*RECORDS SHOWN*:

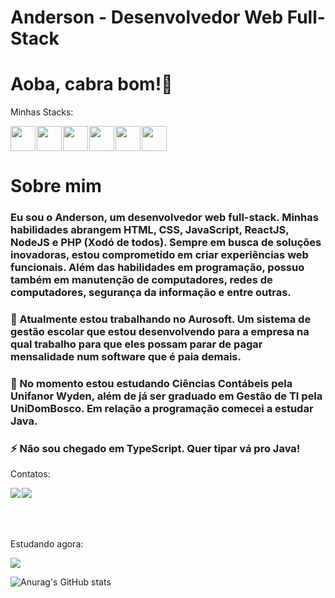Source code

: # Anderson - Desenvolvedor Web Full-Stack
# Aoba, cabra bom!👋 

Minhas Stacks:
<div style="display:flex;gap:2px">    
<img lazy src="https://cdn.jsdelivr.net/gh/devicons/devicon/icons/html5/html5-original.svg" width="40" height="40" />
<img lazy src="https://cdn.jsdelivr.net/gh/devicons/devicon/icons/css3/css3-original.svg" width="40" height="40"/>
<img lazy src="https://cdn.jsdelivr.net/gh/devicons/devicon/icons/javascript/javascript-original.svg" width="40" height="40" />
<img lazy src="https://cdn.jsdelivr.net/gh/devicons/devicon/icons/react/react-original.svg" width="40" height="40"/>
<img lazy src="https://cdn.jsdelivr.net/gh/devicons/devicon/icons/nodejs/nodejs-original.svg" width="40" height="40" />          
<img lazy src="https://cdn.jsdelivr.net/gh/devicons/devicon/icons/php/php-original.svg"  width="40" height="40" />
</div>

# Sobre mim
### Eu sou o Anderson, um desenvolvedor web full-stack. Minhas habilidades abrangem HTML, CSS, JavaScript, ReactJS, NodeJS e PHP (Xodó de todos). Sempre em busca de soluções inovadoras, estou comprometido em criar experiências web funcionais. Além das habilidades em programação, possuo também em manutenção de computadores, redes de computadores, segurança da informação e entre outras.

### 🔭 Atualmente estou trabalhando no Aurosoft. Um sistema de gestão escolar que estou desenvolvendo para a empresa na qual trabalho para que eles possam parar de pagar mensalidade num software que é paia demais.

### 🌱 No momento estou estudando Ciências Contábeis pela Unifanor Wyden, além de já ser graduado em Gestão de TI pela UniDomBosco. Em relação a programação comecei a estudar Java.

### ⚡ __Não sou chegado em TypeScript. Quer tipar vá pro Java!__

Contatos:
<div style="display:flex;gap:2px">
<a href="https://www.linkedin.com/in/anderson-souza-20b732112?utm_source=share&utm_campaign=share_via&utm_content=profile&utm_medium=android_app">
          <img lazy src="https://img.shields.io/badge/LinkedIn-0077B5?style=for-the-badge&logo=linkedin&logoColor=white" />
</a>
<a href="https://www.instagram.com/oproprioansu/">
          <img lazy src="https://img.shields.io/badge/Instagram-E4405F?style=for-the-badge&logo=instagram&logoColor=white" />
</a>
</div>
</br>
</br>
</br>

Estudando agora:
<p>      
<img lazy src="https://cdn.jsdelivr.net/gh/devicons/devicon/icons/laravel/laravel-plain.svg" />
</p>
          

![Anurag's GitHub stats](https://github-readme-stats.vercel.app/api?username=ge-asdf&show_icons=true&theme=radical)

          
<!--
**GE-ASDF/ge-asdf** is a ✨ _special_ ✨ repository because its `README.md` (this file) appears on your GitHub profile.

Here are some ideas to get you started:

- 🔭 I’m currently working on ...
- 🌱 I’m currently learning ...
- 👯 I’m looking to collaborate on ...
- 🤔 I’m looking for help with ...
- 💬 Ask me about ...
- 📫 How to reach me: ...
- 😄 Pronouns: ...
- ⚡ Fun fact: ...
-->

--

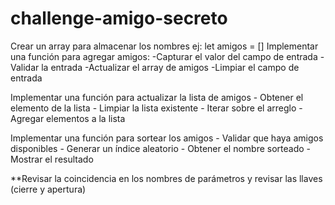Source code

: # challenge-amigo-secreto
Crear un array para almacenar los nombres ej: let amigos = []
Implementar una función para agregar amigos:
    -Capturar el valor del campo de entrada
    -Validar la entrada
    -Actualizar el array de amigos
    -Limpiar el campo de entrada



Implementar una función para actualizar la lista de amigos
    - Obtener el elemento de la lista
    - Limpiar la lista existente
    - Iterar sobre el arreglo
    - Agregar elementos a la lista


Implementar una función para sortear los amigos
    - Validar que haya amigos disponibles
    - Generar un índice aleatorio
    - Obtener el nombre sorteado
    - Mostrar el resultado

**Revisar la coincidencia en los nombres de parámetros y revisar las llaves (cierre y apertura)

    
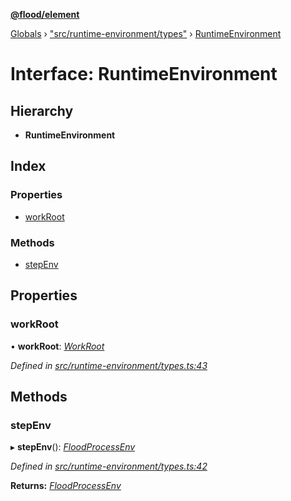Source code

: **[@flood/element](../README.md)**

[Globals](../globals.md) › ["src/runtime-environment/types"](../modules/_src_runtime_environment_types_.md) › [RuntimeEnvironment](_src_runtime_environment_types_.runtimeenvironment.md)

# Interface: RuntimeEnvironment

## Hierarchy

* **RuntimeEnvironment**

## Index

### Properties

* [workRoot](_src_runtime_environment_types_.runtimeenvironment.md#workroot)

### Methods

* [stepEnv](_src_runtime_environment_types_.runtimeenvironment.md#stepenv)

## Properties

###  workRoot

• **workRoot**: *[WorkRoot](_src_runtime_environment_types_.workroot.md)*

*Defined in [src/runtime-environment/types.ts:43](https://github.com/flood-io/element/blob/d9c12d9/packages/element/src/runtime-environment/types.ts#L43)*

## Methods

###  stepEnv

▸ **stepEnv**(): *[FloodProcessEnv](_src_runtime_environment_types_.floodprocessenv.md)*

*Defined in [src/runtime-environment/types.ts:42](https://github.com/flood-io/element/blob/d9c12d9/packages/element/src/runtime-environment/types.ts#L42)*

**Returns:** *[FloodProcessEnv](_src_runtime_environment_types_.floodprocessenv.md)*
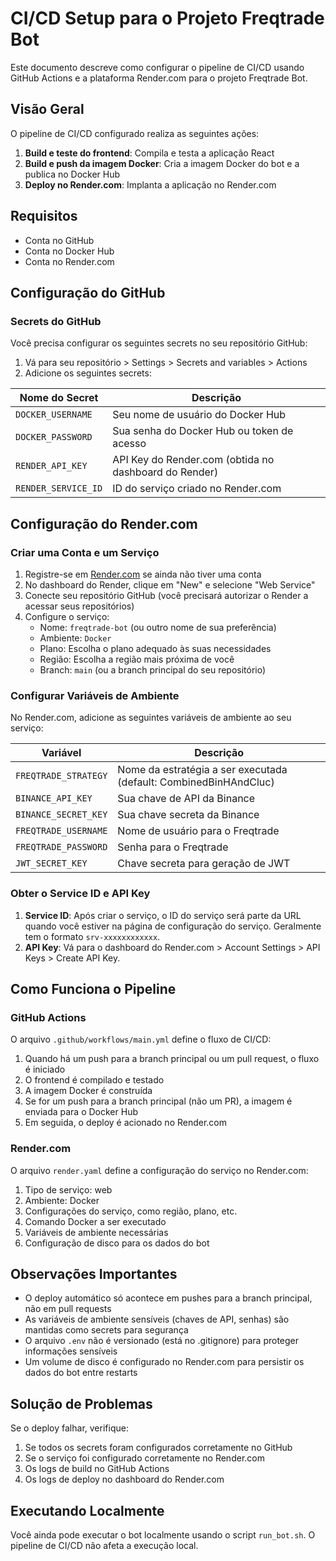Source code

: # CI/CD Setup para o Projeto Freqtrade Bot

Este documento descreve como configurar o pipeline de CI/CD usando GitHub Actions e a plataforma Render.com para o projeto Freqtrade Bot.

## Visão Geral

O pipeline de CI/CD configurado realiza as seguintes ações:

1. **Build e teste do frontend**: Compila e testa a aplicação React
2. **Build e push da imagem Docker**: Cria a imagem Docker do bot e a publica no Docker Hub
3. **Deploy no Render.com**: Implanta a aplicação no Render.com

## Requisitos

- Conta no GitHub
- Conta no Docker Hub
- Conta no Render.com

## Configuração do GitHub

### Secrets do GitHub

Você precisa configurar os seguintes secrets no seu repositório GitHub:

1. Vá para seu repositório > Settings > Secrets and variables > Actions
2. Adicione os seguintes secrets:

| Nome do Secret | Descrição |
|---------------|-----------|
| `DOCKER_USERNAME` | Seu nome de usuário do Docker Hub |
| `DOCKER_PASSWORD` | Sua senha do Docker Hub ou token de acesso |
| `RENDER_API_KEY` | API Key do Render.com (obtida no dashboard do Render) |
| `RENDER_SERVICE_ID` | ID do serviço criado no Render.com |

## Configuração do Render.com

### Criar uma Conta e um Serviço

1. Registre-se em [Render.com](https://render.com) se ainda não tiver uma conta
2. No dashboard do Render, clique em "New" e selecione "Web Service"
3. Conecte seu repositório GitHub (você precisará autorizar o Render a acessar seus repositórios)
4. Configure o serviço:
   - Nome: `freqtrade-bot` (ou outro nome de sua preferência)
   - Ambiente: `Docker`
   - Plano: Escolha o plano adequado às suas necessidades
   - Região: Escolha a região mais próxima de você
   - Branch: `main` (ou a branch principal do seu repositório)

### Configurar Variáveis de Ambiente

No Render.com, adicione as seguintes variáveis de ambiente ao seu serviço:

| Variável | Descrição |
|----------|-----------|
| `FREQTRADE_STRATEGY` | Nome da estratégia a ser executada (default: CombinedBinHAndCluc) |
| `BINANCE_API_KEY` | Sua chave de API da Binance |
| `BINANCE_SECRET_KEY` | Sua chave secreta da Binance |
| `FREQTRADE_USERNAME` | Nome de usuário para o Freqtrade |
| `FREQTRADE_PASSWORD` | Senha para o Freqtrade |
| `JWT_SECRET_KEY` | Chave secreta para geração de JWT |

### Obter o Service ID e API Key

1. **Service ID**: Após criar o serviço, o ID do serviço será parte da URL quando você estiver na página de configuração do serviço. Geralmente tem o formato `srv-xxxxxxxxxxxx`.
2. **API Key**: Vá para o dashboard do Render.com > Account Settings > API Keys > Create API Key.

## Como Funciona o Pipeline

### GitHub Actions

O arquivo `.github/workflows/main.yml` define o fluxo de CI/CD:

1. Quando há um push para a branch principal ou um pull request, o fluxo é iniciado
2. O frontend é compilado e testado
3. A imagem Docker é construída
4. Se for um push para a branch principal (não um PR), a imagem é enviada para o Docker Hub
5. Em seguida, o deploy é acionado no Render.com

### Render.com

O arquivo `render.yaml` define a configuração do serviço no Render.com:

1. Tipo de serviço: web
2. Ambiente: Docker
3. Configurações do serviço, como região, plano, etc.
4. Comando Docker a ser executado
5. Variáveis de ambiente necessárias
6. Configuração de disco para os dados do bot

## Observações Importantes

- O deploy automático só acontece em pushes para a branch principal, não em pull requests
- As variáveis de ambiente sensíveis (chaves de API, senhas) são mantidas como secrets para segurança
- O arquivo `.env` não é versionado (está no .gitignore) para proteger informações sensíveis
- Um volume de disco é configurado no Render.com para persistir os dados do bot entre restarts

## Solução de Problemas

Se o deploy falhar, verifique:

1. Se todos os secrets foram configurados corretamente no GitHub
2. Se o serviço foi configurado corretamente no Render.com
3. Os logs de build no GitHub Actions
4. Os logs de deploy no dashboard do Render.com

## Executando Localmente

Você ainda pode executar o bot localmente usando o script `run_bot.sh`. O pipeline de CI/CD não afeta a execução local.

--

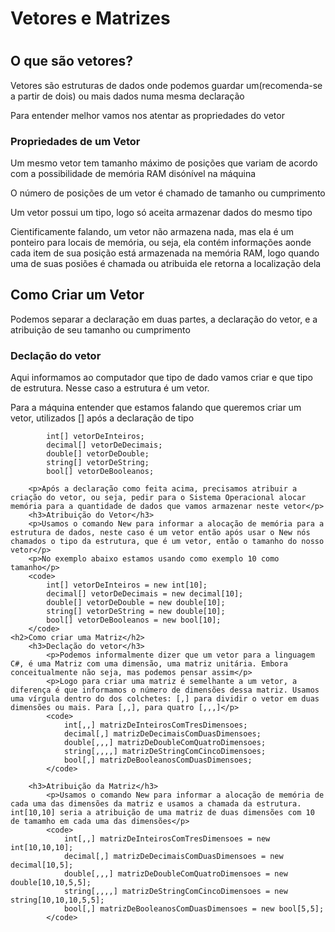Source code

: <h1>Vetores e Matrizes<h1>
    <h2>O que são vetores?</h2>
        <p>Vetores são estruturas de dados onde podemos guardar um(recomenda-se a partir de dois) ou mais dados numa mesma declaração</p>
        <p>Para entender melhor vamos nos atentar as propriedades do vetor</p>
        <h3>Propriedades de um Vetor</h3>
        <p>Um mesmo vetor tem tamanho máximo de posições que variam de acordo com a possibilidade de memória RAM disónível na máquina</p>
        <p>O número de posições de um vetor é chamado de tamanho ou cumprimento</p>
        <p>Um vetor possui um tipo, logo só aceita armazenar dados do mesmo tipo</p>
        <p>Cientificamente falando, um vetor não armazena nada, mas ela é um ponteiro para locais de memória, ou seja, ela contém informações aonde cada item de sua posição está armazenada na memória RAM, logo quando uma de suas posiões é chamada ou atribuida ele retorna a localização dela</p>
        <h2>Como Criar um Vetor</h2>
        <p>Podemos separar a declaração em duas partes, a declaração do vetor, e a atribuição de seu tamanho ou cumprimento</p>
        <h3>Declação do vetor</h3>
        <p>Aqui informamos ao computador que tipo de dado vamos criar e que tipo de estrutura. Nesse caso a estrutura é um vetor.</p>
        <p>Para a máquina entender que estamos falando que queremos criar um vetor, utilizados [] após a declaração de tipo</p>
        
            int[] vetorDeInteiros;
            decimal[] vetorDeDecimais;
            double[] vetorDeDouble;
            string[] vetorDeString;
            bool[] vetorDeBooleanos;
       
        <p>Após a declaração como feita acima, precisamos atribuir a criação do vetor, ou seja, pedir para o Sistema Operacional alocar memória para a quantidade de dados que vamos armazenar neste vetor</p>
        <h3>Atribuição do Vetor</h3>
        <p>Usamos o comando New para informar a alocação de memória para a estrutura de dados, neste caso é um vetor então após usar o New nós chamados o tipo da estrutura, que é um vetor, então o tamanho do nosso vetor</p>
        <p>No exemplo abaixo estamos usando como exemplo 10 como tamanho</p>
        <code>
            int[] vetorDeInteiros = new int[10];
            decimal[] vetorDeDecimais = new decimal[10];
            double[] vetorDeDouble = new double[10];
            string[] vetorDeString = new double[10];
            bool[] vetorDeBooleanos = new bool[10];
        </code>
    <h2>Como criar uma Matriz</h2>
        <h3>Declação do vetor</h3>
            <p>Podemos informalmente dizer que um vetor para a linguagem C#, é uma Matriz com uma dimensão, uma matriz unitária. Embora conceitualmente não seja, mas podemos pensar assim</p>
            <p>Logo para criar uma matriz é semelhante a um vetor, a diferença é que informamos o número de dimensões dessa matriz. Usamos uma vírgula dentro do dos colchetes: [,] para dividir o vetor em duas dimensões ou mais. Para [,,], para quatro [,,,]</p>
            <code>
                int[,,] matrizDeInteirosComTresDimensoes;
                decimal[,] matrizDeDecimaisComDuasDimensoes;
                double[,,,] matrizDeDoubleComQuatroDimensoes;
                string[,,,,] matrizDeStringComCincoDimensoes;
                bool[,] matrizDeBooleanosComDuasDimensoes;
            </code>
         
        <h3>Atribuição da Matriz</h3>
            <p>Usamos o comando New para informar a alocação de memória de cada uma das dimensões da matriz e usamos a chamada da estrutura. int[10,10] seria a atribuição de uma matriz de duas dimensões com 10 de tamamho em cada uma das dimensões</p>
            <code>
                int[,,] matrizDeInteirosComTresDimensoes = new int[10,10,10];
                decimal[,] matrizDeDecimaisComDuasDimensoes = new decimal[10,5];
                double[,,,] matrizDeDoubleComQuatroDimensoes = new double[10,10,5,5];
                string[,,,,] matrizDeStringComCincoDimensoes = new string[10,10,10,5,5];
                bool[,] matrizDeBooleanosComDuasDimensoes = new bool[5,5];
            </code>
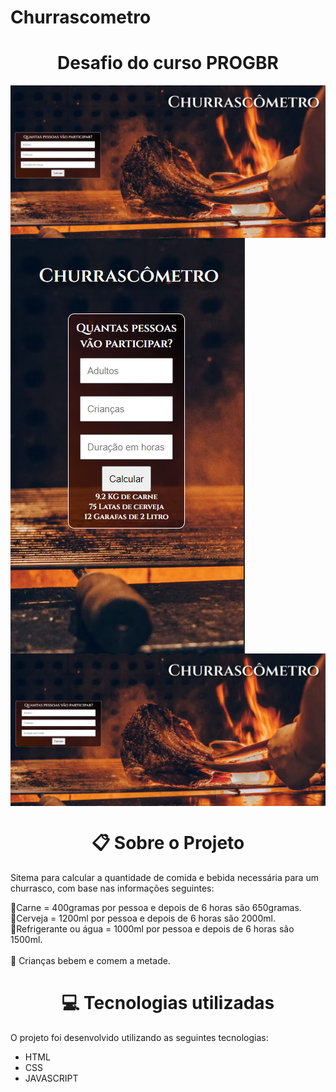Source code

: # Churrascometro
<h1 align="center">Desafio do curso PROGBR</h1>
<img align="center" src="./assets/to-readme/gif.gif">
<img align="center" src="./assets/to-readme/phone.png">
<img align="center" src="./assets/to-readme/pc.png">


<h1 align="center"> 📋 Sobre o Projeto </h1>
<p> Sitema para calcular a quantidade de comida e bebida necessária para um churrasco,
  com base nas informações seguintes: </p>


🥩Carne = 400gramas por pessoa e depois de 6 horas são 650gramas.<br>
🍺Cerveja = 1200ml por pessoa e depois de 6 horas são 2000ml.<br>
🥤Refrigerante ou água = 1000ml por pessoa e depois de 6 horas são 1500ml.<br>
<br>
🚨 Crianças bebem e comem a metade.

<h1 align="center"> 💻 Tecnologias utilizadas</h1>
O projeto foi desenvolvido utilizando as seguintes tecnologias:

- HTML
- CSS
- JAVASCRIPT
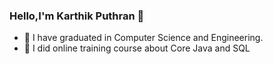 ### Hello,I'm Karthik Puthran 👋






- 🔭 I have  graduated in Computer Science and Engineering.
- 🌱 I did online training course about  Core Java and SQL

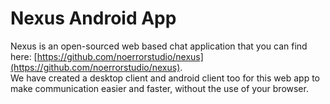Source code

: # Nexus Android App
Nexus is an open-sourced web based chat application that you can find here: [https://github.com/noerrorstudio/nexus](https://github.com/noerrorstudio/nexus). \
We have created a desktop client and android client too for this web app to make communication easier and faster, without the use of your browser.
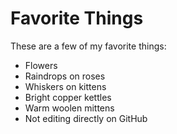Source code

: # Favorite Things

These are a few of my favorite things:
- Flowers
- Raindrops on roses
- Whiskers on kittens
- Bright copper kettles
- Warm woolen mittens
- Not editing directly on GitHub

*EXERCISE PROMPT*: Print, word for word, the lines above that run from the line containing "<p> Sitema para" to the line containing "- Warm woolen mittens", both included. Keep the pictures out.

*EXPECTED ANSWER*:
<p> Sitema para calcular a quantidade de comida e bebida necessária para um churrasco,
  com base nas informações seguintes: </p>


🥩Carne = 400gramas por pessoa e depois de 6 horas são 650gramas.<br>
🍺Cerveja = 1200ml por pessoa e depois de 6 horas são 2000ml.<br>
🥤Refrigerante ou água = 1000ml por pessoa e depois de 6 horas são 1500ml.<br>
<br>
🚨 Crianças bebem e comem a metade.

<h1 align="center"> 💻 Tecnologias utilizadas</h1>
O projeto foi desenvolvido utilizando as seguintes tecnologias:

- HTML
- CSS
- JAVASCRIPT
 ### Hello,I'm Karthik Puthran 👋






- 🔭 I have  graduated in Computer Science and Engineering.
- 🌱 I did online training course about  Core Java and SQL

Source code

: # Nexus Android App
Nexus is an open-sourced web based chat application that you can find here: [https://github.com/noerrorstudio/nexus](https://github.com/noerrorstudio/nexus). \
We have created a desktop client and android client too for this web app to make communication easier and faster, without the use of your browser.
Source code

: # Favorite Things

These are a few of my favorite things:
- Flowers
- Raindrops on roses
- Whiskers on kittens
- Bright copper kettles
- Warm woolen mittens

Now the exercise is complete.